All four have a strikingly similar message:  Richard Dawkins has become a liability.  He may have done some good things in the past, but now, according to Phil Zuckerman, quoted in the article, “. . . Dawkins seems to embody everything that people dislike about atheists: He is smug, condescending and emits an unpleasant disdainfulness. He doesn’t ever seem to acknowledge the good aspects of religion, only the bad. In that sense, I think he doesn’t help atheism in the PR department.”

Rhetorically, the message being broadcast seems clear:  Richard Dawkins is old.  That means he’s out of touch, insensitive, and he’s outlived his usefulness.  He’s also, according to Amanda Marcotte, a racist when he is critical of Islam and its followers.  When he posted on Twitter, “All the world’s Muslims have fewer Nobel Prizes than Trinity College, Cambridge,” which is a fact, and a cut to the scientific stagnation among the world’s Muslims, Dawkins is called an “Islamaphobe” and a racist.  It seems odd to have to state what is clear:  Islam is not a race.  It is a religion.

The rhetoric, that Dawkins is an old, out-of-touch prejudiced white man, is the same since Rebecca Watson first unleashed it in 2011.  The leaders of the atheism+ community have done a good job of staying on message, and if you trace this all back to Dawkins’ first comment, the “Dear Muslima” comment that ignited elevatorgate, the persistant message has begun to take its toll.

Every comment Dawkins’ makes is scrutinized, and last week when he tweeted about rape, of course he was pummeled, despite the fact that what he said was logical and rather benign.  Any comment from a rich old white man about issues of sexism or gender is just asking for trouble.  In other words, Dawkins tweeting about rape was an open invitation for his atheism+ critics, so either he is welcoming this kind of negative attention, or he is oblivious to it.  I’m not sure which it is, but I will say the rich old and white (read: sexist and racist) rhetoric is sticking.  This much seems clear:  No white man, especially an old white man, should say one word about rape, ever, unless it is to say how horrible it is and just leave it at that.  Any further exposition is inviting disaster.  No dialogue is to be had there.

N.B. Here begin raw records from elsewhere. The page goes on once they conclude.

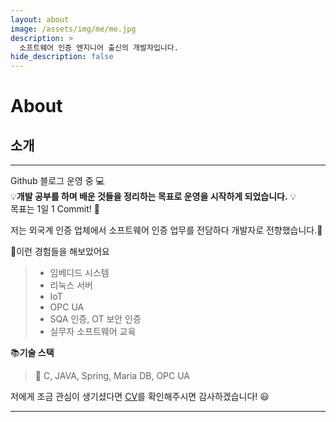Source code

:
 ```yaml
---
layout: about
image: /assets/img/me/me.jpg
description: >
  소프트웨어 인증 엔지니어 출신의 개발자입니다.
hide_description: false
---
```


# About

<!--author-->


## 소개
---
Github 블로그 운영 중 💻  
💡__개발 공부를 하며 배운 것들을 정리하는 목표로 운영을 시작하게 되었습니다.__ 💡  
목표는 1일 1 Commit! 💪

저는 외국계 인증 업체에서 소프트웨어 인증 업무를 전담하다 개발자로 전향했습니다.📜

📖이런 경험들을 해보았어요
> - 임베디드 시스템
> - 리눅스 서버
> - IoT
> - OPC UA
> - SQA 인증, OT 보안 인증
> - 실무자 소프트웨어 교육

📚**기술 스택**

> 📝 C, JAVA, Spring, Maria DB, OPC UA

저에게 조금 관심이 생기셨다면 [CV](/assets/CV_PJW.pdf)를 확인해주시면 감사하겠습니다! 😃



---
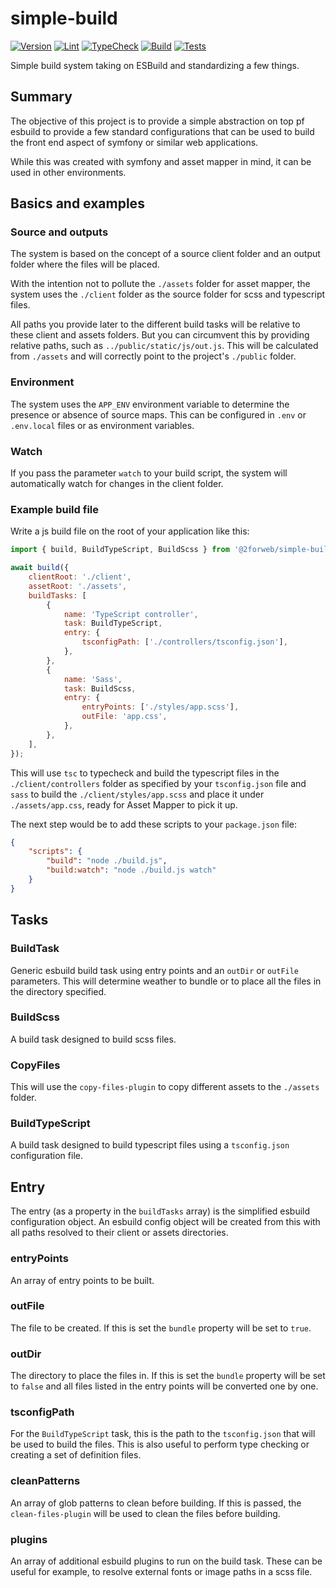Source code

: # simple-build

[![Version](https://img.shields.io/badge/version-1.0.0-blue.svg)](https://github.com/2forWeb/simple-build)
[![Lint](https://github.com/2forWeb/simple-build/actions/workflows/lint.yaml/badge.svg)](https://github.com/2forWeb/simple-build/actions/workflows/lint.yaml)
[![TypeCheck](https://github.com/2forWeb/simple-build/actions/workflows/typecheck.yaml/badge.svg)](https://github.com/2forWeb/simple-build/actions/workflows/typecheck.yaml)
[![Build](https://github.com/2forWeb/simple-build/actions/workflows/build.yaml/badge.svg)](https://github.com/2forWeb/simple-build/actions/workflows/build.yaml)
[![Tests](https://github.com/2forWeb/simple-build/actions/workflows/tests.yaml/badge.svg)](https://github.com/2forWeb/simple-build/actions/workflows/tests.yaml)

Simple build system taking on ESBuild and standardizing a few things.

## Summary

The objective of this project is to provide a simple abstraction on top pf
esbuild to provide a few standard configurations that can be used to build
the front end aspect of symfony or similar web applications.

While this was created with symfony and asset mapper in mind, it can be used
in other environments.

## Basics and examples

### Source and outputs

The system is based on the concept of a source client folder and an output
folder where the files will be placed.

With the intention not to pollute the `./assets` folder for asset mapper,
the system uses the `./client` folder as the source folder for scss and
typescript files.

All paths you provide later to the different build tasks will be relative
to these client and assets folders. But you can circumvent this by
providing relative paths, such as `../public/static/js/out.js`. This will
be calculated from `./assets` and will correctly point to the project's
`./public` folder.

### Environment

The system uses the `APP_ENV` environment variable to determine the
presence or absence of source maps. This can be configured in `.env` or
`.env.local` files or as environment variables.

### Watch

If you pass the parameter `watch` to your build script, the system will
automatically watch for changes in the client folder.

### Example build file

Write a js build file on the root of your application like this:

```javascript
import { build, BuildTypeScript, BuildScss } from '@2forweb/simple-build';

await build({
    clientRoot: './client',
    assetRoot: './assets',
    buildTasks: [
        {
            name: 'TypeScript controller',
            task: BuildTypeScript,
            entry: {
                tsconfigPath: ['./controllers/tsconfig.json'],
            },
        },
        {
            name: 'Sass',
            task: BuildScss,
            entry: {
                entryPoints: ['./styles/app.scss'],
                outFile: 'app.css',
            },
        },
    ],
});
```

This will use `tsc` to typecheck and build the typescript files in the
`./client/controllers` folder as specified by your `tsconfig.json` file
and `sass` to build the `./client/styles/app.scss` and place it under
`./assets/app.css`, ready for Asset Mapper to pick it up.

The next step would be to add these scripts to your `package.json` file:

```json
{
    "scripts": {
        "build": "node ./build.js",
        "build:watch": "node ./build.js watch"
    }
}
```

## Tasks

### BuildTask

Generic esbuild build task using entry points and an `outDir` or `outFile`
parameters. This will determine weather to bundle or to place all the files
in the directory specified.

### BuildScss

A build task designed to build scss files.

### CopyFiles

This will use the `copy-files-plugin` to copy different assets to
the `./assets` folder.

### BuildTypeScript

A build task designed to build typescript files using a `tsconfig.json` 
configuration file.

## Entry

The entry (as a property in the `buildTasks` array) is the simplified
esbuild configuration object. An esbuild config object will be
created from this with all paths resolved to their client or assets
directories.

### entryPoints

An array of entry points to be built.

### outFile

The file to be created. If this is set the `bundle` property will be
set to `true`.

### outDir

The directory to place the files in. If this is set the `bundle` property
will be set to `false` and all files listed in the entry points will be
converted one by one.

### tsconfigPath

For the `BuildTypeScript` task, this is the path to the `tsconfig.json`
that will be used to build the files. This is also useful to perform
type checking or creating a set of definition files.

### cleanPatterns

An array of glob patterns to clean before building. If this is passed,
the `clean-files-plugin` will be used to clean the files before building.

### plugins

An array of additional esbuild plugins to run on the build task. These
can be useful for example, to resolve external fonts or image paths
in a scss file.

What we can be certain about, though, despite these attacks on his character, Dawkins has done more for atheism and freethought and science education than any of his atheism+ critics combined.  And long after all of us are dead, Dawkins will continue to live on through his writing, continue to have a powerful impact on people who are looking to embrace freethought.  No one will read Greta Christina in fifty years time.  Most of her work is smut, and smut has a short shelf life. Her work just isn’t that important.  No one will know that Amy Roth, Ophelia Benson, Rebecca Watson, etc., ever existed.  Their contribution to atheism is negligible, and in my view, a net negative given their propensity to alienate and shun those who don’t go in for atheism+.  I certainly don’t go in for it, for one simple reason:  The people of atheism+ are not people I would want to associate with.  They attack their own. They have nothing to teach me.

But Dawkins, on the other hand, I’d love to have a beer with the man and pick his brain.  He is, without question, one of my heroes, and for good reason.  They can keep trying, stay on message, continue to use the rhetoric of ageism and sexism and racism, but they cannot do a thing to harm Richard Dawkins.